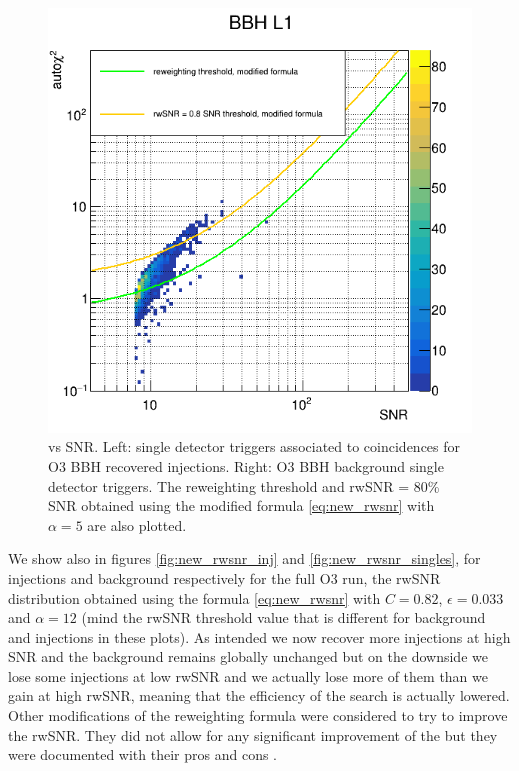 \begin{figure}[ht]
\begin{minipage}{0.45\linewidth}
    \includegraphics[width=\textwidth]{sectionImprovement/rwSNR/cSnrAchi2_singles_new_L1.png}
  \end{minipage}
  \hfill
  \caption{\achi vs SNR. Left: single detector triggers associated to coincidences for O3 BBH recovered injections. Right: O3 BBH background single detector triggers. The reweighting threshold and rwSNR = 80\% SNR obtained using the modified formula \ref{eq:new_rwsnr} with $\alpha = 5$ are also plotted.}
  \label{fig:new_thresholds}
\end{figure}

We show also in figures \ref{fig:new_rwsnr_inj} and \ref{fig:new_rwsnr_singles}, for injections and background respectively for the full O3 run, the rwSNR distribution obtained using the formula \ref{eq:new_rwsnr} with $C=0.82$, $\epsilon=0.033$ and $\alpha=12$ (mind the rwSNR threshold value that is different for background and injections in these plots).
As intended we now recover more injections at high SNR and the background remains globally unchanged but on the downside we lose some injections at low rwSNR and we actually lose more of them than we gain at high rwSNR, meaning that the efficiency of the search is actually lowered.
Other modifications of the reweighting formula were considered to try to improve the rwSNR.
They did not allow for any significant improvement of the \achi but they were documented with their pros and cons \cite{technote_rwsnr}.

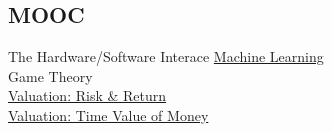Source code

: \documentclass[]{deedy}
\begin{document}
\begin{minipage}[t]{0.25\textwidth}
\begin{flushleft}
\subsection{MOOC}
The Hardware/Software Interace
\vspace{1pt}
\href{https://www.coursera.org/account/accomplishments/certificate/7V2KZSKAL7ZJ}{Machine Learning} \\
\vspace{1pt}
Game Theory \\
\vspace{1pt}
\href{https://www.coursera.org/account/accomplishments/certificate/98ZD8GFQ8BMS}{Valuation: Risk \& Return} \\
\vspace{1pt}
\href{https://www.coursera.org/account/accomplishments/certificate/P637RR9C8B7T}{Valuation: Time Value of Money}
\sectionsep
%
\end{flushleft}
\end{minipage}
\hfill
%
\end{document}
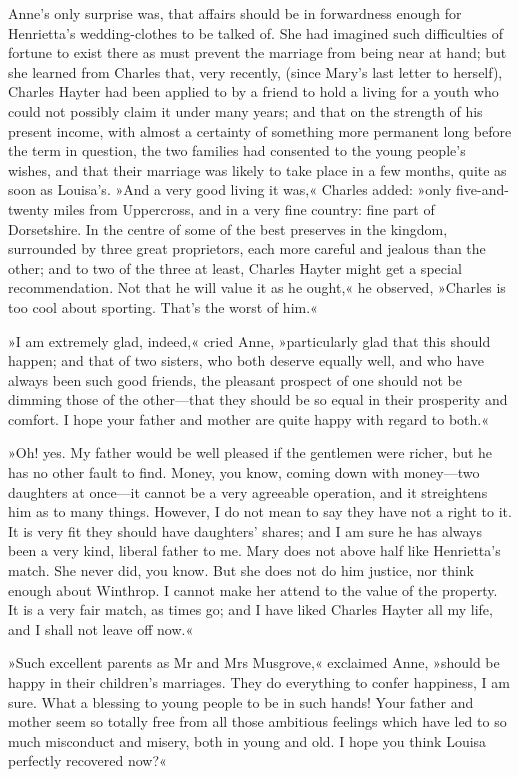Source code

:Anne's only surprise was, that affairs should be in forwardness enough for Henrietta's wedding-clothes to be talked of. She had imagined such difficulties of fortune to exist there as must prevent the marriage from being near at hand; but she learned from Charles that, very recently, (since Mary's last letter to herself), Charles Hayter had been applied to by a friend to hold a living for a youth who could not possibly claim it under many years; and that on the strength of his present income, with almost a certainty of something more permanent long before the term in question, the two families had consented to the young people's wishes, and that their marriage was likely to take place in a few months, quite as soon as Louisa's. »And a very good living it was,« Charles added: »only five-and-twenty miles from Uppercross, and in a very fine country: fine part of Dorsetshire. In the centre of some of the best preserves in the kingdom, surrounded by three great proprietors, each more careful and jealous than the other; and to two of the three at least, Charles Hayter might get a special recommendation. Not that he will value it as he ought,« he observed, »Charles is too cool about sporting. That's the worst of him.«

»I am extremely glad, indeed,« cried Anne, »particularly glad that this should happen; and that of two sisters, who both deserve equally well, and who have always been such good friends, the pleasant prospect of one should not be dimming those of the other—that they should be so equal in their prosperity and comfort. I hope your father and mother are quite happy with regard to both.«

»Oh! yes. My father would be well pleased if the gentlemen were richer, but he has no other fault to find. Money, you know, coming down with money—two daughters at once—it cannot be a very agreeable operation, and it streightens him as to many things. However, I do not mean to say they have not a right to it. It is very fit they should have daughters' shares; and I am sure he has always been a very kind, liberal father to me. Mary does not above half like Henrietta's match. She never did, you know. But she does not do him justice, nor think enough about Winthrop. I cannot make her attend to the value of the property. It is a very fair match, as times go; and I have liked Charles Hayter all my life, and I shall not leave off now.«

»Such excellent parents as Mr and Mrs Musgrove,« exclaimed Anne, »should be happy in their children's marriages. They do everything to confer happiness, I am sure. What a blessing to young people to be in such hands! Your father and mother seem so totally free from all those ambitious feelings which have led to so much misconduct and misery, both in young and old. I hope you think Louisa perfectly recovered now?«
******
* _WORK REQUIRED_
Find each line in the listing above that contains "obtained", and copy that line.

* _COMPLETED EXERCISE_
  \caption{\achi vs SNR. Left: single detector triggers associated to coincidences for O3 BBH recovered injections. Right: O3 BBH background single detector triggers. The reweighting threshold and rwSNR = 80\% SNR obtained using the modified formula \ref{eq:new_rwsnr} with $\alpha = 5$ are also plotted.}
We show also in figures \ref{fig:new_rwsnr_inj} and \ref{fig:new_rwsnr_singles}, for injections and background respectively for the full O3 run, the rwSNR distribution obtained using the formula \ref{eq:new_rwsnr} with $C=0.82$, $\epsilon=0.033$ and $\alpha=12$ (mind the rwSNR threshold value that is different for background and injections in these plots).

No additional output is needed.